The ministry awarded contracts worth up to $6 million to teams led by BAE System, Babcock, and Atlas Elektronik UK to fund the next stage of their plans. The government plans to announce a preferred bidder for the design and manufacture of upward of five frigates at a cost of $1.57 billion by the end of 2019. The Type 31e aims to replace some of the current Type 23 Duke-class frigates.

BAE Systems’ proposed design for the UK Type 31e frigate competition. (Artists concept: BAE Systems)
BAE Systems’ proposed design for the UK Type 31e frigate competition. (Artists concept: BAE Systems)

The first Type 31e is planned to be delivered in 2023. The defense ministry argued the Type 31e program is moving through procurement at an “unprecedented pace” with construction starting three years after program launch, which is “far quicker than similar programmes of this type.”

“This is the first frigate competition the U.K. has run in a generation, and today we are funding three shipbuilding teams with extremely exciting concepts to continue developing their plans,” Stuart Andrew, minister for defence procurement, said in a statement

The MoD is planning for the five Type 31e frigates to join with eight BAE Systems Type 26 Global Combat Ship frigates to help make up the next generation of U.K. Royal Navy ships. The Typ 26 ships will start being delivered in the mid-2020s and will be based in Devonport. The MoD has not yet decided where the Type 31e ships will be based.

Last October, BAE signed a teaming agreement with Cammerll Laird, which would act as the prime contractor to build the ships while BAE provides warship design, engineering capability, and combat systems experience. BAE previously said the arrangements allow it to support the ship while also delivering five Offshore Patrol Vessels and the first three Type 26 firgates on time and on budget (Defense Daily, Oct. 18, 2017).

This announcement came the same day the newest Royal Navy aircraft carrier, the HMS Queen Elizabeth, returned to its home port of Portsmouth after a successful set of F-35B trials off the East Coast of the U.S. The carrier’s first transatlantic deployment, dubbed WESTLANT 18, started in August and involved two F-35B test aircraft from the Integrated Test Force from Naval Air Station Patuxent River, Md.

During the trials the F-35Bs conducted 202 takeoffs, 187 vertical landings, 15 shipborne vertical landings, and tested weight loading in various weather conditions (Defense Daily, Oct. 1).

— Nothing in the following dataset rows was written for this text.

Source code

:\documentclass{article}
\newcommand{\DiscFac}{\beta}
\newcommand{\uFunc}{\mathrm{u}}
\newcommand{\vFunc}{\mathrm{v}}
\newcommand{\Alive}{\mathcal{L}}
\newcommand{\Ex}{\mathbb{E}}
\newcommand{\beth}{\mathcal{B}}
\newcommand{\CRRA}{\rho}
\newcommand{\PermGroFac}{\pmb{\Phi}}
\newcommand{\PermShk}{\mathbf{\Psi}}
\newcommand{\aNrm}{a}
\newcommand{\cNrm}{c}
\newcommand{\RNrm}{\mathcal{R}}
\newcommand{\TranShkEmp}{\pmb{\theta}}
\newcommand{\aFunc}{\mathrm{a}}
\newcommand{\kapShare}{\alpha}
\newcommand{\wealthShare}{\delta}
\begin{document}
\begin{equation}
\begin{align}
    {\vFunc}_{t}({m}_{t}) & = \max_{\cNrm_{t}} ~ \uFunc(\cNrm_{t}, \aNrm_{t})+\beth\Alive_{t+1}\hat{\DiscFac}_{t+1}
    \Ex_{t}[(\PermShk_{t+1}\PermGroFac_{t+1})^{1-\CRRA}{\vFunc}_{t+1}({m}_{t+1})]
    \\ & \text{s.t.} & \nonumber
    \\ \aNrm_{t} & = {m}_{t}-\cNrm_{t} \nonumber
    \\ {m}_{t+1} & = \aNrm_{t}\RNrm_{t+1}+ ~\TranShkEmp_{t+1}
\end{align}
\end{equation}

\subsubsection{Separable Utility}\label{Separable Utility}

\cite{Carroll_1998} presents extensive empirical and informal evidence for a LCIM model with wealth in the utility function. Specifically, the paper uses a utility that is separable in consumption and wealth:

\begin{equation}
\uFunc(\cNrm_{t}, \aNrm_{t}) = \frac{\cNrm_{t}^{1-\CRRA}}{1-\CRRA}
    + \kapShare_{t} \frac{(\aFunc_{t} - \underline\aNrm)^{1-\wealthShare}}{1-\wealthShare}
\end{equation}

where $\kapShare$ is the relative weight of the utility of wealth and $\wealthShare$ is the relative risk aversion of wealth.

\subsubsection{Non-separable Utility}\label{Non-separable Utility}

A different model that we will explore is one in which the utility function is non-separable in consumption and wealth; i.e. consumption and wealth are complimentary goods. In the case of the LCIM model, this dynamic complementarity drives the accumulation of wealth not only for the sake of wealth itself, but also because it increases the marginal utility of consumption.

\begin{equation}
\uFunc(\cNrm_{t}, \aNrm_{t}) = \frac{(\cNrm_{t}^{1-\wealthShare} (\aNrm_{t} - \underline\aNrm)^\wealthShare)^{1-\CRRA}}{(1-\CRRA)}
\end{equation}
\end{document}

“The WESTLANT 18 deployment has been a real success; and let’s not forget that we are just a year on from the ship being commissioned and accepted into service,” Queen Elizabeth Commander Capt. Nick Cooke Priest, said in a statement. Priest assumed command from Rear Adm. Jerry Kyd during the carrier’s visit to New York following the trials and before its return to the U.K.

“The main effort – Fixed Wing Flying trials have delivered outstanding results, which is testament to the co-operation, hard work and dedication of both the Ship’s company and the U.S. Integrated Test Force, assisted by the U.S. Navy and U.S. Marine Corps. Their combined efforts have put us in an excellent starting position for next year’s Operational Testing,” Priest added.